Il ressort de ces éléments que la société Banque Française Mutualiste a régulièrement prononcé la déchéance du terme et que Mme [P] est redevable des sommes suivantes :
* 9 163,61 euros au titre du capital restant dû à la date de la déchéance du terme,
* 3 127,09 euros au titre des échéances impayées,
soit 12 290,70 euros.
Il convient donc de condamner Mme [P] au paiement de cette somme qui portera intérêts au taux contractuel de 4,58%, à compter du 20 janvier 2023, date de la déchéance du terme.
La société Banque Française Mutualiste sollicite également la condamnation de Mme [P] à lui verser la somme de 733,09 euros au titre de l'indemnité de résiliation.
Aux termes de l'article 1231-5 du code civil, le juge peut toujours, même d'office, modérer ou réduire la pénalité prévue au contrat si elle est manifestement excessive ou dérisoire.
Il convient pour apprécier, d'office ou en cas de contestation, le montant contractuellement prévu de l'indemnité, de se référer à l'économie globale du contrat et à son équilibre, ainsi qu'à son application, et notamment au montant du crédit, à la durée d'exécution du contrat, au bénéfice déjà retiré par le prêteur, au taux pratiqué et au pourcentage fixé pour l'indemnité.
En l'espèce, compte tenu du montant et de la durée du prêt et des remboursements déjà effectués par l'emprunteur, l'indemnité contractuelle de 8 % apparaît manifestement excessive au regard du bénéfice déjà retiré par le prêteur. Elle doit être réduite à la somme de 300 euros qui portera intérêts au taux légal à compter du présent arrêt jusqu'à parfait paiement.

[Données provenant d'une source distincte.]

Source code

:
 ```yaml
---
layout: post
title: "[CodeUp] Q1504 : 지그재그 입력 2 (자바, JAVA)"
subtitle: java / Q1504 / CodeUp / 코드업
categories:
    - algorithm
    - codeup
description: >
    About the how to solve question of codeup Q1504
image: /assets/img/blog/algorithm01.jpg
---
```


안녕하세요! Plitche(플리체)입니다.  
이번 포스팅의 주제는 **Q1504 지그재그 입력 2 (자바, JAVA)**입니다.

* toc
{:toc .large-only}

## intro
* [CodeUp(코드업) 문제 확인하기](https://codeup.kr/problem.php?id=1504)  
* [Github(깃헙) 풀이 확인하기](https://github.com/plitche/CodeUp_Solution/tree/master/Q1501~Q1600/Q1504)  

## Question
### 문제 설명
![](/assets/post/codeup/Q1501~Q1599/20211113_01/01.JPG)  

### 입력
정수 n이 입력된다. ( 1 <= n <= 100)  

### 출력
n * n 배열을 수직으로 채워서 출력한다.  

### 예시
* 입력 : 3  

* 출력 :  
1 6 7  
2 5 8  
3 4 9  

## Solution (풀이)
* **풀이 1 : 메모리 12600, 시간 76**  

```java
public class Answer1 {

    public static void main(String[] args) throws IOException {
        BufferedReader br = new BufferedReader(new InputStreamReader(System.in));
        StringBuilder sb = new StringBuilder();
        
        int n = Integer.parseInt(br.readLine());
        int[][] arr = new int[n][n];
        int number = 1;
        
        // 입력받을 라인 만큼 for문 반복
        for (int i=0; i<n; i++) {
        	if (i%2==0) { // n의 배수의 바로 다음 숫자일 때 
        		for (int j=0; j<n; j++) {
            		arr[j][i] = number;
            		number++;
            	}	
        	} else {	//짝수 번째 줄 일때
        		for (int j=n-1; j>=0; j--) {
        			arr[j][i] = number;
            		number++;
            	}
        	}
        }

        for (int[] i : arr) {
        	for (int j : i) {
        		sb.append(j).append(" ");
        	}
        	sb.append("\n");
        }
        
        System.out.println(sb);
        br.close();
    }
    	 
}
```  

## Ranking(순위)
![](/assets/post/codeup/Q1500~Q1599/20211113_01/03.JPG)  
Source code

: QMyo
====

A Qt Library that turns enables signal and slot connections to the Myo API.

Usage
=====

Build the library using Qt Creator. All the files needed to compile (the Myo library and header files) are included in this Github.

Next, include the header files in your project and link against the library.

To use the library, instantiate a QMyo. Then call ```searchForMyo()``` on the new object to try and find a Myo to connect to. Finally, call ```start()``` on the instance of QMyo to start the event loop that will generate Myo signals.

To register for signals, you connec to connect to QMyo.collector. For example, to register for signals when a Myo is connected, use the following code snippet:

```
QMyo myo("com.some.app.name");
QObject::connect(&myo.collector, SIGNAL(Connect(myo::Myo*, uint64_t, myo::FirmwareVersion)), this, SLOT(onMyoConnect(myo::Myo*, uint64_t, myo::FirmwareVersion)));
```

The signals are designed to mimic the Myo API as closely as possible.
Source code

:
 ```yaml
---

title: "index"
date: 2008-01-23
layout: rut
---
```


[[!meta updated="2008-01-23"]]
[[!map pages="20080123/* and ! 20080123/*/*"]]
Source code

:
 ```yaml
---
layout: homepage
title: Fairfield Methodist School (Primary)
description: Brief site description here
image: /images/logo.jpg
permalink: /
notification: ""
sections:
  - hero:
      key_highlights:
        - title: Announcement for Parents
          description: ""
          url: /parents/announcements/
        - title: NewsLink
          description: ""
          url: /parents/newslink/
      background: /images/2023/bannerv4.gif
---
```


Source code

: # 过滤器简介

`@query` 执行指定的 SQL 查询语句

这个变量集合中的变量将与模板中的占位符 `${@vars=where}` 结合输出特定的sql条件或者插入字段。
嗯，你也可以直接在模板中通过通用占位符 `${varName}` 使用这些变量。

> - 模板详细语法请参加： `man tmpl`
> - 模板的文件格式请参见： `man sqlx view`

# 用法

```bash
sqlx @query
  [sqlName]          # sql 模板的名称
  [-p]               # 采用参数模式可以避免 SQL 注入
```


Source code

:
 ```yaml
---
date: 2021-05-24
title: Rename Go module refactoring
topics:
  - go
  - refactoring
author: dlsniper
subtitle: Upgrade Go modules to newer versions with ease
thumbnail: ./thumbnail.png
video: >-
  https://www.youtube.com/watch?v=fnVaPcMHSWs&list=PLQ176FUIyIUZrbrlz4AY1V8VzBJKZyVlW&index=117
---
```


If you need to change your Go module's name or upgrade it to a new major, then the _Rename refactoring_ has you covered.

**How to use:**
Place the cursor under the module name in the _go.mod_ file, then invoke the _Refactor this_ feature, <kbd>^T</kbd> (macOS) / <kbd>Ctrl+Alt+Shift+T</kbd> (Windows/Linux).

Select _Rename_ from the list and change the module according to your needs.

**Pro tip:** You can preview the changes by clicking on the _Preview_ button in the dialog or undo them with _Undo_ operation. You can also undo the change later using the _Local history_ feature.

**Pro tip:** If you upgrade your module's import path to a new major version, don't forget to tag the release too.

Sur les dépens et l'article 700 du code de procédure civile
Mme [P], qui succombe, sera tenue aux dépens exposés en appel.
La somme qui doit être mise à la charge de Mme [P] au titre des frais non compris dans les dépens exposés en première instance et en cause d'appel par la société La Banque Française Mutualiste peut être équitablement fixée à 800 euros, les dispositions du jugement déféré relatives aux frais irrépétibles étant infirmées.
PAR CES MOTIFS
La cour,
Statuant par arrêt rendu par défaut et par mise à disposition au greffe,
Infirme le jugement déféré sauf en ce qu'il a condamné Mme [P] aux dépens ;
Statuant à nouveau,
Déclare recevable l'action de la société Banque Française Mutualiste ;
Condamne Mme [Z] [P] à verser à la société Banque Française Mutualiste la somme de 12 290,70 euros avec intérêts au taux contractuel de 4,58% à compter du 20 janvier 2023, outre la somme de 300 euros au titre de l'indemnité de résiliation assortie des intérêts au taux légal à compter du présent arrêt;
Condamne Mme [Z] [P] à la société Banque Française Mutualiste la somme de 800 euros sur le fondement des dispositions de l'article 700 du code de procédure civile ;
Condamne Mme [Z] [P] aux dépens d'appel qui pourront être recouvrés par Me Zerhat, avocat, conformément aux dispositions de l'article 699 du code de procédure civile.
- prononcé hors la présence du public par mise à disposition de l'arrêt au greffe de la cour, les parties en ayant été préalablement avisées dans les conditions prévues au deuxième alinéa de l'article 450 du code de procédure civile.
- signé par Monsieur Philippe JAVELAS, Président et par Madame Gaëlle RULLIER, Greffière placée, auquel la minute de la décision a été remise par le magistrat signataire.